# Organizational Advancement



## iron_ox (Feb 20, 2007)

Hello all,

A quick thought - I have noticed ever more increasing Hapkido organizations are headed by individuals that are not of high rank - eg 8th, 9th dan.  I am curious, for those in these organizations, how one advances the organization - not strictly the individual.

This is interesting to me because it appears that in the US, fewer and fewer small organizations are connected to senior Korean or American groups - so I was wondering if this hurts the credibility, or the ability of the organization to provide advancement, especially for senior members.

I have intentionally not mentioned any organizations, and am really interested in peoples perspective here - not an organizational bash.


----------



## matt.m (Feb 20, 2007)

Kevin,

It is interesting you ask the question.  From a Moo Sul Kwan perspective.....GM Hildebrand has a 7th dan tkd and 5th dan hkd.  Dad and Master Schutt are also 5th dans in hapkido.  

Our GGM had his 9th in TKD, HKD, and 5th in yudo......So our founding GM had the high rank.  It is my belief, zDom can correct me if I am wrong but we are in great standing with Gateway Moo Do Kwan, which is headed by 9th dan Bong Yul Shin and that's really all we care about.

Our focus is to just train, I have always been in the thinking of "Let your skill and credibility and character stand on its own."

So if you have a bunch of folks training and everyone is happy then it doesn't matter.   Everywhere I have been in MO. and IL. as well as TN. I found that Moo Sul Kwan is a well est. org.


----------



## iron_ox (Feb 20, 2007)

matt.m said:


> Kevin,
> 
> It is interesting you ask the question.  From a Moo Sul Kwan perspective.....GM Hildebrand has a 7th dan tkd and 5th dan hkd.  Dad and Master Schutt are also 5th dans in hapkido.
> 
> ...



Hello all,

Matt, I was really looking for more general ideas, but since you bring up the organization to which you belong, let me inquire further.

How does a person progress past 5th Dan in Hapkido?  (I know nothing of TKD) Do you have to rank through the other group?  And again, I am glad that everyone in happy training, but as a matter of progression, how does one progress, or is 5th Dan Hapkido as high as one is able to go?

In addition, are titles in the Moo Sul Kwan a matter of rank or position?

Thanks in advance, just looking to see how organizations make progression.


----------



## matt.m (Feb 20, 2007)

iron_ox said:


> Hello all,
> 
> Matt, I was really looking for more general ideas, but since you bring up the organization to which you belong, let me inquire further.
> 
> ...


 
Bold point 1.  No one goes out of the organization for higher rank, Master Hildebrand, Master Schutt and my dad, Master Morton have rock solid loyalty to Great Grandmaster Park's hapkido cirriculum.  It would be easy for the three of them to go to GGM Shin and continue.  Afterall, GGM Shin and GGM Park were life long friends.  We support Gateway Moo Do Kwan and vice versa.

So in essence we dont go outside of MSK.  No one does.  The only two exceptions of rank that are non MSK are my dan in judo and zDom's 2nd dan in TKD.  zDom is retired from Tae Kwon Do and I am retired from Judo.

In bold point 3, rank and title are one and the same.

5th and 6th dan are master, 7th and 8th are grandmaster.  9 is great grandmaster.


----------



## zDom (Feb 20, 2007)

iron_ox said:


> How does a person progress past 5th Dan in Hapkido?



This is a question I hope to see answered.

Presumably, GGM Shin might offer rank promotion without mandating we change our curriculum to honor the memory of his friend, GGM Park.

But then, I am presuming a lot  I really don't know.

FWIW, it doesn't matter to me.
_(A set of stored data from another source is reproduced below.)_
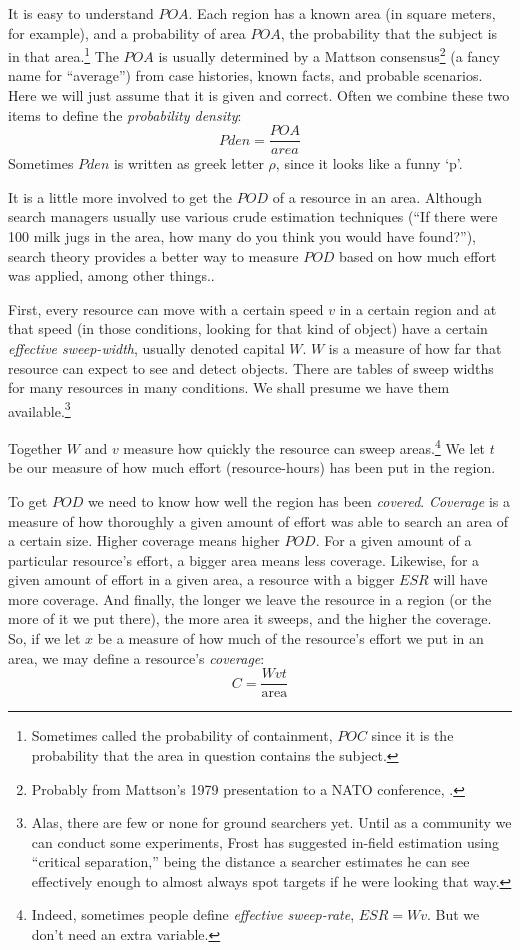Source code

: It is easy to understand $POA$. Each region has a known area (in
square meters, for example), and a probability of area $POA$, the
probability that the subject is in that area.\footnote{Sometimes
  called the probability of containment, $POC$ since it is the
  probability that the area in question contains the subject.} The
$POA$ is usually determined by a Mattson consensus\footnote{Probably
  from Mattson's 1979 presentation to a NATO conference,
  \cite{mattson80:_estab}.}  (a fancy name for ``average'') from case
histories, known facts, and probable scenarios.  Here we will just
assume that it is given and correct. Often we combine these two items
to define the \emph{probability density}:
\begin{equation}
  \label{eq:2}
  Pden = \frac{POA}{area}
\end{equation}
Sometimes $Pden$ is written as greek letter $\rho$, since it looks
like a funny `p'.

It is a little more involved to get the $POD$ of a resource in an
area. Although search managers usually use various crude estimation
techniques (``If there were 100 milk jugs in the area, how many do you 
think you would have found?''), search theory provides a better way to 
measure $POD$ based on how much effort was applied, among other things..

First, every resource can move with a certain speed $v$ in a certain
region and at that speed (in those conditions, looking for that kind
of object) have a certain
\emph{effective sweep-width}, usually denoted capital $W$.  $W$ is a
measure of how far that resource can expect to see and detect objects.
There are tables of sweep widths for many resources in many
conditions. We shall presume we have them available.\footnote{Alas,
  there are few or none for ground searchers yet. Until as a community 
  we can conduct some experiments, Frost has suggested in-field
  estimation using ``critical separation,'' being the distance
  a  searcher estimates he can see effectively enough to almost always
  spot targets if he were looking that way.}

Together $W$ and $v$ measure how quickly the resource can sweep
areas.\footnote{Indeed, sometimes people define \emph{effective
    sweep-rate}, $ESR = W v$. But we don't need an extra variable.}
We let $t$ be our measure of how much effort (resource-hours) has been
put in the region.

To get $POD$ we need to know how well the region has been
\emph{covered}. \emph{Coverage} is a measure of how thoroughly a given
amount of effort was able to search an area of a certain size. Higher
coverage means higher $POD$. For a given amount of a particular
resource's effort, a bigger area means less coverage. Likewise, for a
given amount of effort in a given area, a resource with a bigger $ESR$
will have more coverage. And finally, the longer we leave the resource
in a region (or the more of it we put there), the more area it sweeps,
and the higher the coverage. So, if we let $x$ be a measure of how
much of the resource's effort we put in an area, we may define a
resource's \emph{coverage}:
\begin{equation}
  \label{eq:C}
  C = \frac{Wvt}{\mathrm{area}}
\end{equation}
If I am stuck at 4th dan forever, so be it.

If rank was something I was interested in I suppose I would have stuck with taekwondo. I could be 3rd dan nearing a 4th dan promotion under the U.S. Chung Do Kwan with plenty of "room" for advancement, as GGM Ed Sell is the highest ranked non-Asian in the world.

But to answer your question:

Locally, MSK HKD has about as much respect as one could ever hope for. Too many people around here have tried us out (or remember Park) and know what we are about to disrespect our organization and system, although most decide MSK HKD "is not for them."  It is a very demanding art to train in.

Nationally and internationally? We are "nobodies"; orphans. Far too many 6th, 7th and 8th degree hapkido instructors out there to think much of a couple of 5th dans and their students.

And it seems the more time passes, the more people forget what a remarkable, exceptional martial artist Lee H. Park was.

There are Korean grandmasters who are alive today who knew him for what he was but seem to be more focused on promoting themselves than honoring his memory, which is a shame. He was _very_ well respected by his peers when he was alive.

Then again, Park never was into promoting himself on a national level even when he was alive so much as pushing his students to be the very best they could be. He was, however, president of the American Hapkido Association and a former chairman of the Board of Examiners of the American Hapkido Association.

I have taken the first steps in writing Park's biography and a history of his Moo Sul Kwan in the U.S. so he doesn't completely fade from memory. Hopefully the project will go well enough to acheive that goal.


----------



## matt.m (Feb 20, 2007)

zDom said:


> This is a question I hope to see answered.
> 
> Presumably, GGM Shin might offer rank promotion without mandating we change our curriculum to honor the memory of his friend, GGM Park.
> 
> ...


 

I am helping with this don't forget.  You know dad's last rank from Lee was 3rd dan.  He told me the day he got it that if he is a 3rd dan the day he dies he won't care.  I was there to watch the award on Main St. in Cape next to Brussard's.


----------



## Brad Dunne (Feb 20, 2007)

The following is a non-paid political announcement and does reflect the views of the management of this station......:lfao: 

The politics of an organization, or rather the standard procedure(s) regarding rank, as was explained to me many moons ago, was that an instructor could promote up to one rank below his. Now at such a time as the person/student becomes ready for the next advancement, the instructor (which in this case is the head of the organization) also advances to his/her next level/rank. This way the student will almost never become the same rank as the instructor. There may be a time when depending upon the ages of the individuals, that the student can eventually become the same rank (9th Dan) as the instructor, but the date of ranking will always seperate them. To be really honest, none of this really amounts to a hill of beans. We've all read/heard stories of Koreans instant ranks given to themselves when they decided to go and form their own organization(s). Turn about should be fair play one would assume. :shrug:


----------



## zDom (Feb 21, 2007)

zDom said:


> This is a question I hope to see answered.
> 
> Presumably, GGM Shin might offer rank promotion without mandating we change our curriculum to honor the memory of his friend, GGM Park.
> 
> But then, I am presuming a lot  I really don't know.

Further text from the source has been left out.